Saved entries
►
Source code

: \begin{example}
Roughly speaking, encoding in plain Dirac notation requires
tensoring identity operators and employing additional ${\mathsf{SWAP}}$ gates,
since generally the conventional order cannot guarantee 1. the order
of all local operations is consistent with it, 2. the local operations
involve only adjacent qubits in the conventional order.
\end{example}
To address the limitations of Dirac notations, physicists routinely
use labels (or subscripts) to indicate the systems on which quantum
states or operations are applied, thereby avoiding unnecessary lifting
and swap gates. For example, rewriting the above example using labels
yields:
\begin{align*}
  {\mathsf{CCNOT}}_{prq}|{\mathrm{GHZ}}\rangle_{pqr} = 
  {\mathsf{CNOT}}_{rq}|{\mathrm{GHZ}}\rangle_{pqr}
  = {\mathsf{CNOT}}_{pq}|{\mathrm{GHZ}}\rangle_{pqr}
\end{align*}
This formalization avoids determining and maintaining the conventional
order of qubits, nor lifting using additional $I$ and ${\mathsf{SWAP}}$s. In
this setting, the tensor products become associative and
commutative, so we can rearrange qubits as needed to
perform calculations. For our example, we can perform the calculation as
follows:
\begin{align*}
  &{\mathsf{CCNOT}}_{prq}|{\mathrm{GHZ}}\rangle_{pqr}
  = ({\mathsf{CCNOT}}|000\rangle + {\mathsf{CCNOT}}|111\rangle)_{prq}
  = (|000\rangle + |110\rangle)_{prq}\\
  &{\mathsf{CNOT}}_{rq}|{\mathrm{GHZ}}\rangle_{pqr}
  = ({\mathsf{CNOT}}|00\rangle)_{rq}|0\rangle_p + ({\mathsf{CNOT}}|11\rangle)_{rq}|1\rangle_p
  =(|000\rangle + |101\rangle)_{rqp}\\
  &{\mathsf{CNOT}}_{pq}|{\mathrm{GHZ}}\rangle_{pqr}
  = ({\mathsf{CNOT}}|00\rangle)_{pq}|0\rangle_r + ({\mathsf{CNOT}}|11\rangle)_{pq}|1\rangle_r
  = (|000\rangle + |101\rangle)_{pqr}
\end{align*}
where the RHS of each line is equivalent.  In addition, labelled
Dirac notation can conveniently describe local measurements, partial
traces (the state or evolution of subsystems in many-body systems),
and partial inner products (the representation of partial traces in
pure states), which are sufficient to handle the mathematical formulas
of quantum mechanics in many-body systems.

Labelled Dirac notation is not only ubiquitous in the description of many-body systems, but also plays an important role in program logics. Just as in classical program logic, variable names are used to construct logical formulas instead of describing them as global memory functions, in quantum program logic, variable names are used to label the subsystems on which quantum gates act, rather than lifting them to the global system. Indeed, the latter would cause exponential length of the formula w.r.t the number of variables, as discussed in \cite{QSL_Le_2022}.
◄
## What is needed:
The records are to be repeated in full, exactly as they stand.

## The completed task:
Source code

: \begin{example}
Roughly speaking, encoding in plain Dirac notation requires
tensoring identity operators and employing additional ${\mathsf{SWAP}}$ gates,
since generally the conventional order cannot guarantee 1. the order
of all local operations is consistent with it, 2. the local operations
involve only adjacent qubits in the conventional order.
\end{example}
To address the limitations of Dirac notations, physicists routinely
use labels (or subscripts) to indicate the systems on which quantum
states or operations are applied, thereby avoiding unnecessary lifting
and swap gates. For example, rewriting the above example using labels
yields:
\begin{align*}
  {\mathsf{CCNOT}}_{prq}|{\mathrm{GHZ}}\rangle_{pqr} = 
  {\mathsf{CNOT}}_{rq}|{\mathrm{GHZ}}\rangle_{pqr}
  = {\mathsf{CNOT}}_{pq}|{\mathrm{GHZ}}\rangle_{pqr}
\end{align*}
This formalization avoids determining and maintaining the conventional
order of qubits, nor lifting using additional $I$ and ${\mathsf{SWAP}}$s. In
this setting, the tensor products become associative and
commutative, so we can rearrange qubits as needed to
perform calculations. For our example, we can perform the calculation as
follows:
\begin{align*}
  &{\mathsf{CCNOT}}_{prq}|{\mathrm{GHZ}}\rangle_{pqr}
  = ({\mathsf{CCNOT}}|000\rangle + {\mathsf{CCNOT}}|111\rangle)_{prq}
  = (|000\rangle + |110\rangle)_{prq}\\
  &{\mathsf{CNOT}}_{rq}|{\mathrm{GHZ}}\rangle_{pqr}
  = ({\mathsf{CNOT}}|00\rangle)_{rq}|0\rangle_p + ({\mathsf{CNOT}}|11\rangle)_{rq}|1\rangle_p
  =(|000\rangle + |101\rangle)_{rqp}\\
  &{\mathsf{CNOT}}_{pq}|{\mathrm{GHZ}}\rangle_{pqr}
  = ({\mathsf{CNOT}}|00\rangle)_{pq}|0\rangle_r + ({\mathsf{CNOT}}|11\rangle)_{pq}|1\rangle_r
  = (|000\rangle + |101\rangle)_{pqr}
\end{align*}
where the RHS of each line is equivalent.  In addition, labelled
Dirac notation can conveniently describe local measurements, partial
traces (the state or evolution of subsystems in many-body systems),
and partial inner products (the representation of partial traces in
pure states), which are sufficient to handle the mathematical formulas
of quantum mechanics in many-body systems.

Labelled Dirac notation is not only ubiquitous in the description of many-body systems, but also plays an important role in program logics. Just as in classical program logic, variable names are used to construct logical formulas instead of describing them as global memory functions, in quantum program logic, variable names are used to label the subsystems on which quantum gates act, rather than lifting them to the global system. Indeed, the latter would cause exponential length of the formula w.r.t the number of variables, as discussed in \cite{QSL_Le_2022}.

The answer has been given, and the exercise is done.